Sin embargo, a medida que cavaban más profundo, los Cristales Mágicos que descubrían se hacían cada vez más grandes, haciendo que las manos de todos temblaran incontrolablemente.
—Santo cielo…
—un enano con voz temblorosa cayó al suelo.
Acababa de usar un hechizo de detección de minerales bajo tierra, lo que resultó en un descubrimiento impactante.
—¡Es una veta!
¡Hay toda una Veta de Cristal de Maná justo debajo!
Un solo Cristal Mágico era suficiente para hacer que la gente luchara a muerte, por lo que el valor de una Veta de Cristal de Maná se explicaba por sí solo.
Los Héroes, ahora ricos de repente, se calmaron al instante.
Tras la emoción, sus rostros se pusieron cenicientos al unísono.
Una riqueza tan enorme, sin duda, no sería ignorada, ni siquiera por un gigante como el Imperio del Ocaso…
Con la fuerza de su grupo de Héroes, simplemente no podrían conservarla.
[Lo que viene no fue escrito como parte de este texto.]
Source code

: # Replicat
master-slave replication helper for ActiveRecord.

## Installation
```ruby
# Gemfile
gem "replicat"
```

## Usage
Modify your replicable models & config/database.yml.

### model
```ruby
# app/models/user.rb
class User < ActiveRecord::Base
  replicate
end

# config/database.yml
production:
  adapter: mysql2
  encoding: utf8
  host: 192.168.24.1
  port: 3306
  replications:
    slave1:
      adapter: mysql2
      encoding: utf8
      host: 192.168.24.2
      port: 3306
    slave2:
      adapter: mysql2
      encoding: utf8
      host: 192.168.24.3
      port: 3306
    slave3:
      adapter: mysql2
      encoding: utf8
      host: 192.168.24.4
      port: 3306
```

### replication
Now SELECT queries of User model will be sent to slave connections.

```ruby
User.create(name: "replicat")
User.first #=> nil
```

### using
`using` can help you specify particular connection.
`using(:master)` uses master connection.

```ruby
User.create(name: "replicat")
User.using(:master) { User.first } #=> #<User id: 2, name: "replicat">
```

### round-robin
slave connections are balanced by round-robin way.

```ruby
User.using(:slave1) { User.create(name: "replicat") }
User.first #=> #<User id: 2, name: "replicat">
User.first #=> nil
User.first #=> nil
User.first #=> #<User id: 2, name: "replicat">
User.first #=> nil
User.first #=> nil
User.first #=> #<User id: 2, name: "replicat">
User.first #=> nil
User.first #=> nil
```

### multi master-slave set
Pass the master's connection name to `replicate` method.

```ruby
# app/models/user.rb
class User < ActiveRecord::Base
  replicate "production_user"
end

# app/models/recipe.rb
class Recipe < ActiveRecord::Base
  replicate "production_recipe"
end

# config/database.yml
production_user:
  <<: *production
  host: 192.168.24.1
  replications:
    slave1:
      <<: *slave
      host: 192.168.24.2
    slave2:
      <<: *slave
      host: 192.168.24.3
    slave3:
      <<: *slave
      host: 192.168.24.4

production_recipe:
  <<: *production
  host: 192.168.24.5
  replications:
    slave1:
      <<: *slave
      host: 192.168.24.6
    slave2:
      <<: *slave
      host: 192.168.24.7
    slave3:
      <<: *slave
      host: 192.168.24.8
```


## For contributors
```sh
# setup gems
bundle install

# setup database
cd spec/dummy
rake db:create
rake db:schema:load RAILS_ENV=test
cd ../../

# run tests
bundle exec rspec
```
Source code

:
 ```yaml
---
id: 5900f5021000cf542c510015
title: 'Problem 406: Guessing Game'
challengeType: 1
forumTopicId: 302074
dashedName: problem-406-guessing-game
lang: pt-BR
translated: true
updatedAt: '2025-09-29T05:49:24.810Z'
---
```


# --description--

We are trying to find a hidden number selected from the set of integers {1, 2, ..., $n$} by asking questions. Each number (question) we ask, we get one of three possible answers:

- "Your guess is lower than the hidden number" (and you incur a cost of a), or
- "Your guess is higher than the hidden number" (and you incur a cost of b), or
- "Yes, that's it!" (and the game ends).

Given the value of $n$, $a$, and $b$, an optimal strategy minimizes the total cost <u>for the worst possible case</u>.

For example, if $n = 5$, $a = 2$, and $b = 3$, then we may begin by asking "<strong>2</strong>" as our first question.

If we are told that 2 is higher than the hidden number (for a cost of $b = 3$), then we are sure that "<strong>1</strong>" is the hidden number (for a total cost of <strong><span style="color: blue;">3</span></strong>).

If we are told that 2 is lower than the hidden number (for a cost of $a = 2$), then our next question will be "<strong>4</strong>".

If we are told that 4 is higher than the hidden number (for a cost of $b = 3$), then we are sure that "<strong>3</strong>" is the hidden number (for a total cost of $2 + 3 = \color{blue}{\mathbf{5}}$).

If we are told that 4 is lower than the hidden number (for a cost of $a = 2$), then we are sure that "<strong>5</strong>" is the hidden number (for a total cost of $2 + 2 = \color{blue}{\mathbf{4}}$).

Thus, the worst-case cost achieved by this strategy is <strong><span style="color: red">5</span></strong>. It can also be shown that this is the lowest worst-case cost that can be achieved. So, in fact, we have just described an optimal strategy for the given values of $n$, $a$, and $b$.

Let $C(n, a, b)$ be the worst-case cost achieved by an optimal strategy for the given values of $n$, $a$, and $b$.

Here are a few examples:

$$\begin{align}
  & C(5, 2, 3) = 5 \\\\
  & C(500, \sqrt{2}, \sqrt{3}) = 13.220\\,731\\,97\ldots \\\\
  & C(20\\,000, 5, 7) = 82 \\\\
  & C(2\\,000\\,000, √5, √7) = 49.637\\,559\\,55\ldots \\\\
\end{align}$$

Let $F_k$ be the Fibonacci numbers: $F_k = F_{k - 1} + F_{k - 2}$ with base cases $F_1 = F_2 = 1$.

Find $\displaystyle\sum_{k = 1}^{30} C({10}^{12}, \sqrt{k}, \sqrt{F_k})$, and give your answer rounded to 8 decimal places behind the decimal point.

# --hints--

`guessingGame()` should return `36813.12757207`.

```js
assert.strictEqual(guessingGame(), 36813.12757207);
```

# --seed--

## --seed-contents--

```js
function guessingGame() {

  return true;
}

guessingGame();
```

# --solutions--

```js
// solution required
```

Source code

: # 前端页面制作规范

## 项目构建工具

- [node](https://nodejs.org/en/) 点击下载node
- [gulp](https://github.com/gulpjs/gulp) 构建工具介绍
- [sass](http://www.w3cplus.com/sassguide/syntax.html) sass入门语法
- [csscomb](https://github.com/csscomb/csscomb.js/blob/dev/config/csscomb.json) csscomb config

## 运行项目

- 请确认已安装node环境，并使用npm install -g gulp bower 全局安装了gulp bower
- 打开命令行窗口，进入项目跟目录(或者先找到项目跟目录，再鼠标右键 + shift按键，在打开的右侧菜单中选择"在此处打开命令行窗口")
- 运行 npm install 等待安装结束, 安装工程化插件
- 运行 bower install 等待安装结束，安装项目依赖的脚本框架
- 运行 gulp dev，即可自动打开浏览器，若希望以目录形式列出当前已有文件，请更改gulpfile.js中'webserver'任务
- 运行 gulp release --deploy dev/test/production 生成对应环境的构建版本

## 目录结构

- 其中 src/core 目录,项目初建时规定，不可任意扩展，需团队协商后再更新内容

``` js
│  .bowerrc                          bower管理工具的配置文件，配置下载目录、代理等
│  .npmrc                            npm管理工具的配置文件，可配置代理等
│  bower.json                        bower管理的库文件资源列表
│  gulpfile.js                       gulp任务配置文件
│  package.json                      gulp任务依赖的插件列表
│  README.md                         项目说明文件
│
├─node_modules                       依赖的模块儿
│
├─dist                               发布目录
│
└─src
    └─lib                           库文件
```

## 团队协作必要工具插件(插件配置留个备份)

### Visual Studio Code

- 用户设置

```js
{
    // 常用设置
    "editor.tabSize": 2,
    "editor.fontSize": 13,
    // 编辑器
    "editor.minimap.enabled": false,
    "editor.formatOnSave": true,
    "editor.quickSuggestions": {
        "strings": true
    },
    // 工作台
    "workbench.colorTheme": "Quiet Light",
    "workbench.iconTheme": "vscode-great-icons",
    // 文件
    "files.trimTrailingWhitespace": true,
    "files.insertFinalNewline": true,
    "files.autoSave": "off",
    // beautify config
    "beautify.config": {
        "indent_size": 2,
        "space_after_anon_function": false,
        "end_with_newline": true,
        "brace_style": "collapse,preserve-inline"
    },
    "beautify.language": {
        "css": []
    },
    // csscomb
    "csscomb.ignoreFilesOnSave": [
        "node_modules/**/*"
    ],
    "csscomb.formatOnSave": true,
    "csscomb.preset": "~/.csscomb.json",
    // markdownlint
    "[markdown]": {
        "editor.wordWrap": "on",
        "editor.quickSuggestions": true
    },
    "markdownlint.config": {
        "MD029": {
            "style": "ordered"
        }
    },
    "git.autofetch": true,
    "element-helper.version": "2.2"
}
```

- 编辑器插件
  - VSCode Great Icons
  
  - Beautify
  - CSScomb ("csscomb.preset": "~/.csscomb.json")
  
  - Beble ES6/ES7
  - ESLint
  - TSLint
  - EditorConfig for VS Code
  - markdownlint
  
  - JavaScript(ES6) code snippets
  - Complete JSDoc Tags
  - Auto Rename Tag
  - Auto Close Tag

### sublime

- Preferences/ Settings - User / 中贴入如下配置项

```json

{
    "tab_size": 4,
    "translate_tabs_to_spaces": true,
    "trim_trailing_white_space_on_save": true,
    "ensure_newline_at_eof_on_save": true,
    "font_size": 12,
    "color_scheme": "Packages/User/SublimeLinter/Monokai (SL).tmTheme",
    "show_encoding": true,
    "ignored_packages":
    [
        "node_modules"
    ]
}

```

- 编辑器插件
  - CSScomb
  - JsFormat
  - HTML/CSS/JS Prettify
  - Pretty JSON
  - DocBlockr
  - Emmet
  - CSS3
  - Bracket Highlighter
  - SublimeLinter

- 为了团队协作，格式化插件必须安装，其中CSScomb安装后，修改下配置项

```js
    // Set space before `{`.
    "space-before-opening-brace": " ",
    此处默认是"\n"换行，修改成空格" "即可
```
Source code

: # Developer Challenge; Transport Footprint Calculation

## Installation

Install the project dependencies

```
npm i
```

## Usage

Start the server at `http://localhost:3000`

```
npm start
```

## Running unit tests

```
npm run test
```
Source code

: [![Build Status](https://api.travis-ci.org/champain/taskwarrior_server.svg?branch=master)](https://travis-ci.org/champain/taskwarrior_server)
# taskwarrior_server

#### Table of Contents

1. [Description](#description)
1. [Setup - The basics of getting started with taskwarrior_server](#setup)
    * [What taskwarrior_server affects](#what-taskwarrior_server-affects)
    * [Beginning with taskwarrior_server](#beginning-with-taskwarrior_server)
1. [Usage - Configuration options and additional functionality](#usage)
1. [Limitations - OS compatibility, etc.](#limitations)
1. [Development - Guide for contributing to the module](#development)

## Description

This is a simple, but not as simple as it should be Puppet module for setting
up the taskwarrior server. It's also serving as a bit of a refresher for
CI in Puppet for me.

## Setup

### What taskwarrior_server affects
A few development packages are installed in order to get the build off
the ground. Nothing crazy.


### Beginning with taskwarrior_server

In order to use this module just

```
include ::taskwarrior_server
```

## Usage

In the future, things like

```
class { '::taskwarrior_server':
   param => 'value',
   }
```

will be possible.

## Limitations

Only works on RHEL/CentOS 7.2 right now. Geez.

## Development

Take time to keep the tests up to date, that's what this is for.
Jonathan fue el primero en mirar a Ethan y dijo en un tono serio: —Un hombre inocente es culpable si lleva un jade.
Ahora mismo, tener estos Cristales Mágicos es como un niño paseándose con un trozo de oro; solo un tonto no le daría un mordisco.
—Una vez que se sepa la noticia de esta Veta de Cristal de Maná, todos los países vecinos no permanecerán indiferentes…
—Ethan…
de todos los aquí presentes, quizás solo tú tengas la fuerza para llevarte una parte del pastel.
Pero como lobo solitario, te faltan fichas para negociar.
Estoy dispuesto a persuadir a nuestro gremio para que te elijamos como líder.
No nos atrevemos a soñar con monopolizar esta veta, pero necesitamos al menos darle un buen mordisco.
—¿Qué te parece, hermano Ethan?
—¡Nosotros también estamos dispuestos a elegirte a ti, Ethan, como nuestro jefe!
¡Yo tengo la última palabra en nuestro gremio!
—Henry fue el primero en declarar su posición.
Los otros Héroes presentes también empezaron a expresar sus posturas uno tras otro.
Ethan no se apresuró a responder.
En su lugar, cerró los ojos y comenzó a usar su poderosa percepción para explorar la extensión de la veta bajo sus pies.
Incluso con su preparación mental, quedó completamente conmocionado…
Esta Veta de Cristal de Maná era lo suficientemente vasta como para al menos diez años de minería.
Una mina de oro con diez años de reservas puede considerarse rica, ¡pero esto era una veta de Cristal de Maná, que era cientos de veces más valiosa que el oro!
La cantidad total de maná que contenía era suficiente para alimentar una barrera que envolviera a todo el Imperio del Ocaso durante mil años.
Si pudiera explotar por completo esta Veta de Cristal de Maná, Ethan podría invocar al menos a cien dragones reales, no a Guivernos Bípedos.
Los ojos de Ethan parpadearon.
Incluso si reuniera ahora todas las fuerzas bajo su mando, no sería capaz de conservar esta veta.
Incluso reuniendo todas las fuerzas de los Señores Oscuros, sería difícil de monopolizar…
Una vez que se descubriera una veta como esta, todos los países de los alrededores se involucrarían sin duda.
Aunque los Héroes y los Señores Oscuros son como tramposos en comparación con los habitantes originales de este mundo, siguen estando en desventaja frente a la vasta población de estos habitantes.
No solo necesitaba a los Señores Oscuros, sino también a las fuerzas de los Héroes.
Ethan miró a la multitud y dijo lentamente: —El poder de solo sus pocos gremios no es suficiente.
Necesitamos que más Héroes se unan a nosotros…
Esto podría ser un campo de batalla entre nosotros y los habitantes originales de este mundo.